The Chungshan Institute of Science and Technology (CSIST) is manufacturing the missiles as part of its Sea-Air Combat Power Improvement Plan.
The plan has been allocated a special budget of NT$228.9 billion (US$7.4 billion) from last year to 2026, with this year’s budget being the highest at NT$60.9 billion, one of the sources said.
Photo: EPA-EFE / the Ministry of National Defense
Last year’s budget was NT$46.3 billion, while the budget would be NT$47.4 billion next year, NT$45.8 billion in 2025 and NT$28.3 in 2026, the source said.
The allocation is expected to result in the largest delivery of missiles next year to address developments in the Taiwan Strait, they said.
This year’s missile production is estimated to be close to 1,000, the source said.
The overall spending plan includes two phases of mobile coastal-defense cruise missiles, an air-defense system, an uncrewed aerial vehicle (UAV) system, the Wan Chien air-to-ground missile system, the Hsiung Feng II-E (HF-2E) land attack cruise missile system, and two phases of high-performance naval vessels, as well as weapons systems for coast guard vessels, the source said.
The manufacture of the Wan Chien air-to-ground missile system is to be completed next year, while the UAV and the HF-2E missile systems would be ready in 2025, the source said.
Asked whether the government would unveil a second purchase package or raise the annual defense budget to boost weapons manufacturing, a high-ranking official said on condition of anonymity that the government would follow the most suitable plan based on its predictions of how the cross-strait situation would develop.
With the delivery of sea and air missiles, the military would gradually adjust its air-defense, anti-ship and naval units, while retiring old missile systems, the official said.
Countries such as the US, Japan and China are paying attention to the combat power of Taiwan’s missile forces, they said, adding that the military would unveil the outcomes of its improvement plan soon.
In other developments, a source close to the military yesterday said that the army is customizing reconnaissance drones made by the CSIST to give them combat capabilities.

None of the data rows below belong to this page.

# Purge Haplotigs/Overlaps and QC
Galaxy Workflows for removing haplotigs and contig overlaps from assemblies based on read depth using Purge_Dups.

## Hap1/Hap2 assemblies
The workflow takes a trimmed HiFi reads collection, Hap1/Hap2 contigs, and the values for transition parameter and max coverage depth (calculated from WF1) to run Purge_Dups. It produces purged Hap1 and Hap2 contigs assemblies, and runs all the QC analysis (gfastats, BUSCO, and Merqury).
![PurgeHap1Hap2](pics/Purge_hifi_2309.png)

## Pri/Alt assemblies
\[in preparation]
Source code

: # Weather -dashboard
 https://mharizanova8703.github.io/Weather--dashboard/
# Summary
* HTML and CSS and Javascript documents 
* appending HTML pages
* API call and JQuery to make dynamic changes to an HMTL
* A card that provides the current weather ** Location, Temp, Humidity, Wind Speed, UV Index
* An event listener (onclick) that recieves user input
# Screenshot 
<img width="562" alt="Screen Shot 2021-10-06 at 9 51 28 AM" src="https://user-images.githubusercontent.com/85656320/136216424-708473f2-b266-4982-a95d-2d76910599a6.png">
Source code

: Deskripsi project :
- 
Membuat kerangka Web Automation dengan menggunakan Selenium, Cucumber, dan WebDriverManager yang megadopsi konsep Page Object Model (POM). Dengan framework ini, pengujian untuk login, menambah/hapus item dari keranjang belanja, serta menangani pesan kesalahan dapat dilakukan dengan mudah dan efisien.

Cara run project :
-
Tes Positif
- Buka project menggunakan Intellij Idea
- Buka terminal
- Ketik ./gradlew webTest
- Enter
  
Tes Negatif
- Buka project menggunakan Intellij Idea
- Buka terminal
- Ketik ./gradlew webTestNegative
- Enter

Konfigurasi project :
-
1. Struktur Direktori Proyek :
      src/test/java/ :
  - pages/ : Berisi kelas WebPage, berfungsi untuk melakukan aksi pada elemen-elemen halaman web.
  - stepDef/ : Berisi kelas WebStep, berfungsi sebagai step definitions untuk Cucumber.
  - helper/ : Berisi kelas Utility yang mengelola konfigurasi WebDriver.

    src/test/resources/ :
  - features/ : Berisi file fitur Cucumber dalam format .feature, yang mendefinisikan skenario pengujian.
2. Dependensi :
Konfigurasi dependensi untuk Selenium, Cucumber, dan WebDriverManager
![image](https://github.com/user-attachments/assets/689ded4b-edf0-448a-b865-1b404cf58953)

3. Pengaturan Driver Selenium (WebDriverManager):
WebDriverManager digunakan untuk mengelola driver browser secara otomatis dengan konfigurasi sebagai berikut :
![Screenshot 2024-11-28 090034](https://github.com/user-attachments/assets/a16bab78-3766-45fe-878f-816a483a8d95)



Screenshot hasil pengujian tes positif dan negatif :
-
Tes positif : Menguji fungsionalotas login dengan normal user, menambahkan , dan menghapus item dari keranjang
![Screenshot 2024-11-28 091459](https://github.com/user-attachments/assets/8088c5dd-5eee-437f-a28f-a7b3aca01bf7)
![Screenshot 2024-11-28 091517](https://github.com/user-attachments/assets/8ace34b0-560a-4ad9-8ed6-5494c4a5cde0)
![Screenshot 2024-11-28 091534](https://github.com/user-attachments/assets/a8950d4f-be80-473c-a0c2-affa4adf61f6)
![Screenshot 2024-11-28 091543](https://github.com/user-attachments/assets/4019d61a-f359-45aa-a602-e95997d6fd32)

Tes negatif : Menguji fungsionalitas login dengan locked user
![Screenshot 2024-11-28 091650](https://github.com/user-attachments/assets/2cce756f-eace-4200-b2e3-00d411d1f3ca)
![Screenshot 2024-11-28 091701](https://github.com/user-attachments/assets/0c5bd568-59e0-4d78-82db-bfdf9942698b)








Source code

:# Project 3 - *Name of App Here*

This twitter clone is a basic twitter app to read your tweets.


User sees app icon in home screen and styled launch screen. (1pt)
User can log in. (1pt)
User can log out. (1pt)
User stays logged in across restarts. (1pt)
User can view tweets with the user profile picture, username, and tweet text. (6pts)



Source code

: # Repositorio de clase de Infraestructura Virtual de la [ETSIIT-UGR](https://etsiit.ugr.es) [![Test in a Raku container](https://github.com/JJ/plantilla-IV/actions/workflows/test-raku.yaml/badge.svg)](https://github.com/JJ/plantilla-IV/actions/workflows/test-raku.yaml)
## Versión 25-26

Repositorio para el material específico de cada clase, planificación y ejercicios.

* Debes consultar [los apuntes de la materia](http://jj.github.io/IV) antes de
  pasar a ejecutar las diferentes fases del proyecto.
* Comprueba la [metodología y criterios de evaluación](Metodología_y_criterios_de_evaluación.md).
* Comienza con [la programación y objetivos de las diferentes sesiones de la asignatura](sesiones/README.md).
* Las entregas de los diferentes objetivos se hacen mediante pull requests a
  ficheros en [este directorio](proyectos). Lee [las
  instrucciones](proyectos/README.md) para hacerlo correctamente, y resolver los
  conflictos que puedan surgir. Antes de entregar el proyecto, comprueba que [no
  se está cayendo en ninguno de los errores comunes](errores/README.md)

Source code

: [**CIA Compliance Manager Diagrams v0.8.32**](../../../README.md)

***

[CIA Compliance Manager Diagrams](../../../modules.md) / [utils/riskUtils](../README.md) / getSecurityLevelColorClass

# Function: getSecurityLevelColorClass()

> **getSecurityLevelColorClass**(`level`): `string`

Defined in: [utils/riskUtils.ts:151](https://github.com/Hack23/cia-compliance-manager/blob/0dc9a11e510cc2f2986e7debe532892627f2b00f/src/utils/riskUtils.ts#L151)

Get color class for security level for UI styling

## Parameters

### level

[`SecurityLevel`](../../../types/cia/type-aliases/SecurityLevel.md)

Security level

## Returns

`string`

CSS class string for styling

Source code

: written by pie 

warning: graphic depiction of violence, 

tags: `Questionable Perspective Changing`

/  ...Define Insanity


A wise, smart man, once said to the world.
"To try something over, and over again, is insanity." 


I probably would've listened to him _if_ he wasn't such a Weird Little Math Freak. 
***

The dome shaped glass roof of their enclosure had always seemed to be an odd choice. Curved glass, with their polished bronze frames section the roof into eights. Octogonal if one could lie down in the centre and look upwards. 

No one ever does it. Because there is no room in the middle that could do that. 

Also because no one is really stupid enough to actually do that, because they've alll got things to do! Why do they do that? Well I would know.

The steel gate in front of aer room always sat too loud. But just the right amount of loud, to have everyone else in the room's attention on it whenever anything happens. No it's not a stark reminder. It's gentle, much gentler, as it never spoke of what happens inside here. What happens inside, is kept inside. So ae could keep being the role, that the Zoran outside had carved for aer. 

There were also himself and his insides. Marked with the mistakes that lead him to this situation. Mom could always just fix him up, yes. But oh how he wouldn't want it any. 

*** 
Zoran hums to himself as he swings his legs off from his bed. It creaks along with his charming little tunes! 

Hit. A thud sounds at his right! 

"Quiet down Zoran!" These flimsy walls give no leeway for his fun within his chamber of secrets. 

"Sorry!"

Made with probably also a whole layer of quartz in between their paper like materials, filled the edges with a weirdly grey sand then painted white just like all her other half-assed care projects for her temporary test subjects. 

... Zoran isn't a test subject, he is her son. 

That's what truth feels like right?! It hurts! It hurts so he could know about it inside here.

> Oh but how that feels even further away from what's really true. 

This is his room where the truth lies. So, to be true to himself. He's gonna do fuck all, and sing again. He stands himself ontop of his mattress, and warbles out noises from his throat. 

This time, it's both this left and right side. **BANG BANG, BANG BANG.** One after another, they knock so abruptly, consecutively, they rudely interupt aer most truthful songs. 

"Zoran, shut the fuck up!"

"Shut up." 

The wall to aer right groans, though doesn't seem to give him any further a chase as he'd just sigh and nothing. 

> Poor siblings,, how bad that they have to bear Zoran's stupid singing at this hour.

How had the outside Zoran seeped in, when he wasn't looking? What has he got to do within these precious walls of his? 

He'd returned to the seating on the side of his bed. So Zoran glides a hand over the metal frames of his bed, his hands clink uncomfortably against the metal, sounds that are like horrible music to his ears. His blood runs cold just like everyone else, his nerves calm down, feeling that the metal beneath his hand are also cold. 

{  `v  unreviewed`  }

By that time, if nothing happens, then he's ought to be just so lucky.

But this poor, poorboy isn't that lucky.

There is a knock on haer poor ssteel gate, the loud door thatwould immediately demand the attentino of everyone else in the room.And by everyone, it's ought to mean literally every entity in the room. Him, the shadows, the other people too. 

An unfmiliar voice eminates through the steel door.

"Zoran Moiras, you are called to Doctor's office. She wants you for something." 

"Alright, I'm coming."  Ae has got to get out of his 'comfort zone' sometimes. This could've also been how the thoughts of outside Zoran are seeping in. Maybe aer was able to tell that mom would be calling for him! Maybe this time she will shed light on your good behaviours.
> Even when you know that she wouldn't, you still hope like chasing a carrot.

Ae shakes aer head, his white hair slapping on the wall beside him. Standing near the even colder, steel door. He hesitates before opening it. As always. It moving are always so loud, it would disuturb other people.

Some of the UAVs have been equipped with a laser targeting system that can lock on to targets and transmit the coordinates to a military base, the source said.
Others would be equipped with weapons systems to give them the capability to retaliate against possible to attacks while on reconnaissance missions, the source said.
The drones being refitted are among the 50 rotor-based models ordered from the CSIST for NT$779.98 million. Fourteen were delivered last year and 36 this year.
The UAV was unveiled at a military demonstration in January. The army at the time said soldiers need only two weeks of training to operate the drones, with refresher courses scheduled every two years.
The drone is 180cm long, 39cm wide and 55.7cm high. It has a top speed of 64kph and can climb to 1,500m.
Weighing 25kg, it can withstand level 6 winds on the Beaufort Wind Scale and can fly for 60 minutes on a single charge.